» YOUR ASSIGNMENT
Once you have read the listing, write it all out exactly.
----
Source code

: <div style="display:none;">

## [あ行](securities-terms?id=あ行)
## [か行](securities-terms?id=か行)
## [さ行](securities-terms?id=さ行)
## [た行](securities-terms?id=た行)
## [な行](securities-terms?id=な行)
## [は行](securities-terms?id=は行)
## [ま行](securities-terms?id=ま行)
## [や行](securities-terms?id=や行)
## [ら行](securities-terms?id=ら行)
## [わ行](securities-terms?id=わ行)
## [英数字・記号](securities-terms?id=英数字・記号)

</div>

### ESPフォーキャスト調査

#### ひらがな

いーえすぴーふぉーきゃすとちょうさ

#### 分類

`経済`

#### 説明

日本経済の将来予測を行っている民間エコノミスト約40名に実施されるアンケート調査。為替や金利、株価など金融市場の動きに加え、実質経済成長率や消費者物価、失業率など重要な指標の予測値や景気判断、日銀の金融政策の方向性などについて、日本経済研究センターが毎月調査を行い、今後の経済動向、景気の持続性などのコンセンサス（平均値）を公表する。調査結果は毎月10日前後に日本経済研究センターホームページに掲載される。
----
» WRITTEN SOLUTION
Source code

: <div style="display:none;">

## [あ行](securities-terms?id=あ行)
## [か行](securities-terms?id=か行)
## [さ行](securities-terms?id=さ行)
## [た行](securities-terms?id=た行)
## [な行](securities-terms?id=な行)
## [は行](securities-terms?id=は行)
## [ま行](securities-terms?id=ま行)
## [や行](securities-terms?id=や行)
## [ら行](securities-terms?id=ら行)
## [わ行](securities-terms?id=わ行)
## [英数字・記号](securities-terms?id=英数字・記号)

</div>

### ESPフォーキャスト調査

#### ひらがな

いーえすぴーふぉーきゃすとちょうさ

#### 分類

`経済`

#### 説明

日本経済の将来予測を行っている民間エコノミスト約40名に実施されるアンケート調査。為替や金利、株価など金融市場の動きに加え、実質経済成長率や消費者物価、失業率など重要な指標の予測値や景気判断、日銀の金融政策の方向性などについて、日本経済研究センターが毎月調査を行い、今後の経済動向、景気の持続性などのコンセンサス（平均値）を公表する。調査結果は毎月10日前後に日本経済研究センターホームページに掲載される。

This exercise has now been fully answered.